### Assignment
Find every line in the data that contains the word "Mask". Return each of those lines.

○ ○ ○

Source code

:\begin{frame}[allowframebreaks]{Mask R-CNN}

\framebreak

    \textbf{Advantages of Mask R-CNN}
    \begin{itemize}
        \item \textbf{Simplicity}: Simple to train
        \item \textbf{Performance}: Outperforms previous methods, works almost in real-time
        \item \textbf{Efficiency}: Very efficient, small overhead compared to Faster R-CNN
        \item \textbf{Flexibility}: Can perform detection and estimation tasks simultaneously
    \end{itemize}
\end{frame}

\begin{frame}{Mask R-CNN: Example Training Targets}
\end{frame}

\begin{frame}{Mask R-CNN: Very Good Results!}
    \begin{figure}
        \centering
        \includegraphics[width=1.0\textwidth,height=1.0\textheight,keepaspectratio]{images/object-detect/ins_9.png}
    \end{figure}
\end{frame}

○ ○ ○

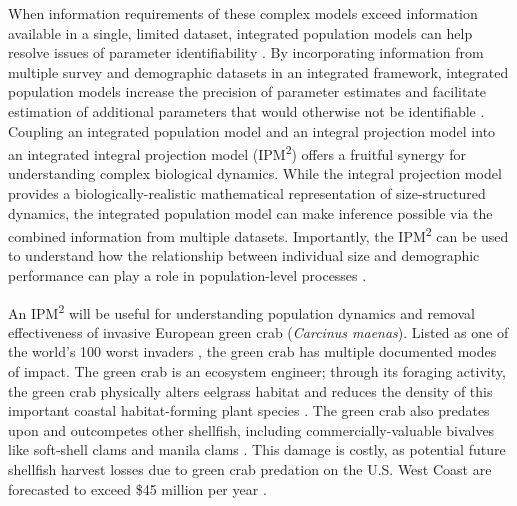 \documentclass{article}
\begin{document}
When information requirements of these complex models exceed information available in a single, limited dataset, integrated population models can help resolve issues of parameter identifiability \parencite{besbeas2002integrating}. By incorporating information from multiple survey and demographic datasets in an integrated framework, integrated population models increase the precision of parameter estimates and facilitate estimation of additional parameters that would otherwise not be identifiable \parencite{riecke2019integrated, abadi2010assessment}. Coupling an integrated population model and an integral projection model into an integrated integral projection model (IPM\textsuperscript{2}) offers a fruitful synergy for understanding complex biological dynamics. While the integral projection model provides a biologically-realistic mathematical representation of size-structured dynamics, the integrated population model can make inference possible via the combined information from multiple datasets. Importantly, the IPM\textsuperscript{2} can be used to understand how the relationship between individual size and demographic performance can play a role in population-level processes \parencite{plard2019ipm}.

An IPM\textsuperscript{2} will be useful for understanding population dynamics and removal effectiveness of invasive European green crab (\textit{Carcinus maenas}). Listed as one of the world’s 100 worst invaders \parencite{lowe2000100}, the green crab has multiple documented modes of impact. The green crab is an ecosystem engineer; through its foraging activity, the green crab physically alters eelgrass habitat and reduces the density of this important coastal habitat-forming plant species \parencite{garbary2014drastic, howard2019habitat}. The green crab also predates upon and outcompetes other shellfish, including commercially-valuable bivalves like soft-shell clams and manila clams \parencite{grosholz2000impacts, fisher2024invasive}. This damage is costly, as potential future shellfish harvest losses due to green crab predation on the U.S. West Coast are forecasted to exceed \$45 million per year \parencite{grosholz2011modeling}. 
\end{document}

○ ○ ○

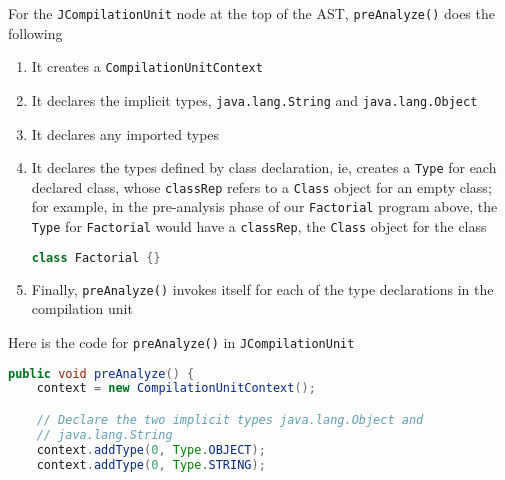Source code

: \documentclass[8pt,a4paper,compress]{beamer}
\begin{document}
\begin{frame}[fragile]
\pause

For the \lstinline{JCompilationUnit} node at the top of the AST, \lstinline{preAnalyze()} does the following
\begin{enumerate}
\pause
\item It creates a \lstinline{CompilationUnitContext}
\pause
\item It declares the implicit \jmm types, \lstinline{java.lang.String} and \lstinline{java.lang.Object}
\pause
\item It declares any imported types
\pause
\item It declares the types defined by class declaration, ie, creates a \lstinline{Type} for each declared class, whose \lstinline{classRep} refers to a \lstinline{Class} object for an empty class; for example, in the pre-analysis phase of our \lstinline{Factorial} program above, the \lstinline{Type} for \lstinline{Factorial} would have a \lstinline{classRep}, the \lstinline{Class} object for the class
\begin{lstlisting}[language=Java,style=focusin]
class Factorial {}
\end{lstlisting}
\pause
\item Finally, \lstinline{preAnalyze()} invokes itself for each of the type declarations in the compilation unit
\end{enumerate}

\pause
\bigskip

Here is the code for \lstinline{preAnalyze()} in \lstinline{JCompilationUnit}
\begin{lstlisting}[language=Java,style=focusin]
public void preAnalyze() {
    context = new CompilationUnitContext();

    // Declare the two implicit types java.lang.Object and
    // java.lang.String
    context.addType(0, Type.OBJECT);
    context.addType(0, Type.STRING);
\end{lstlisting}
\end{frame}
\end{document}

○ ○ ○

### Solution for this task
:\begin{frame}[allowframebreaks]{Mask R-CNN}
    \textbf{Advantages of Mask R-CNN}
\begin{frame}{Mask R-CNN: Example Training Targets}
\begin{frame}{Mask R-CNN: Very Good Results!}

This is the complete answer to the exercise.